■ **Goal of the exercise**
The copy you return should hold only the lines from the top of the data below through the line with "and in a number", each duplicated exactly and with no pictures.

[Start of Attachment]

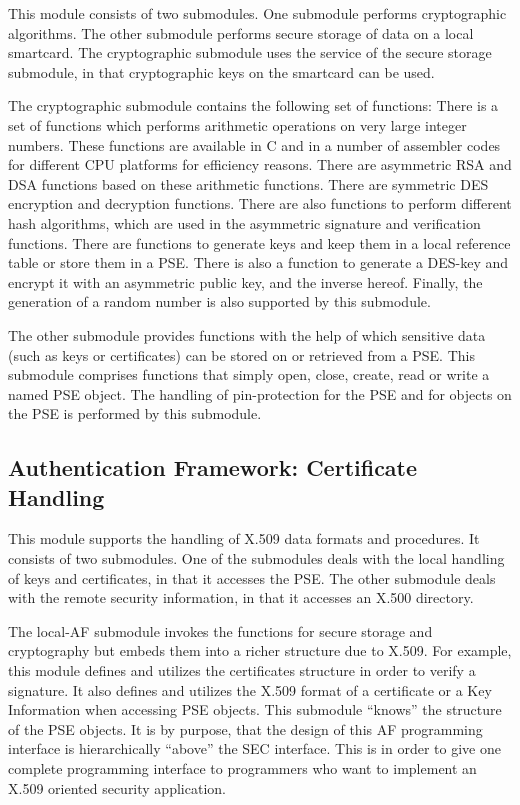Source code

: This module consists of two submodules.
One submodule performs cryptographic algorithms.
The other submodule performs secure storage of data on a local smartcard.
The cryptographic submodule uses the service of the secure storage submodule,
in that cryptographic keys on the smartcard can be used.

The cryptographic submodule contains the following set of functions:
There is a set of functions which performs arithmetic operations
on very large integer numbers. These functions are available in C
and in a number of assembler codes for different CPU platforms
for efficiency reasons.
There are asymmetric RSA and DSA functions based on these arithmetic functions.
There are symmetric DES
encryption and decryption functions.
There are also functions to perform different hash algorithms,
which are used in the asymmetric signature and verification functions.
There are functions to generate keys and keep them
in a local reference table or store them in a PSE.
There is also a function to generate a DES-key
and encrypt it with an asymmetric public key,
and the inverse hereof.
Finally, the generation of a random number is also supported
by this submodule.

The other submodule provides functions with the help of which
sensitive data (such as keys or certificates)
can be stored on or retrieved from a PSE.
This submodule comprises functions that simply
open, close, create, read or write a named PSE object.
The handling of pin-protection for the PSE and for
objects on the PSE is performed by this
submodule.

\subsection{Authentication Framework: Certificate Handling}
\label{isw-af}

This module supports the handling of X.509 data formats and procedures.
It consists of two submodules. One of the submodules
deals with the local handling of keys and certificates,
in that it accesses the PSE.
The other submodule deals with the remote security information,
in that it accesses an X.500 directory.

The local-AF submodule
invokes the functions for secure storage and cryptography
but embeds them into a richer structure due to X.509.
For example, this module defines and utilizes the certificates
structure in order to verify a signature.
It also defines and utilizes the X.509 format of a certificate
or a Key Information when accessing PSE objects.
This submodule ``knows'' the structure of the PSE objects.
It is by purpose, that the design of this AF programming interface
is hierarchically ``above'' the SEC interface.
This is in order to give one complete programming interface to programmers
who want to implement an X.509 oriented security application.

[End of Attachment]

■ **Answer to the exercise**
Source code

: This module consists of two submodules.
One submodule performs cryptographic algorithms.
The other submodule performs secure storage of data on a local smartcard.
The cryptographic submodule uses the service of the secure storage submodule,
in that cryptographic keys on the smartcard can be used.

The cryptographic submodule contains the following set of functions:
There is a set of functions which performs arithmetic operations
on very large integer numbers. These functions are available in C
and in a number of assembler codes for different CPU platforms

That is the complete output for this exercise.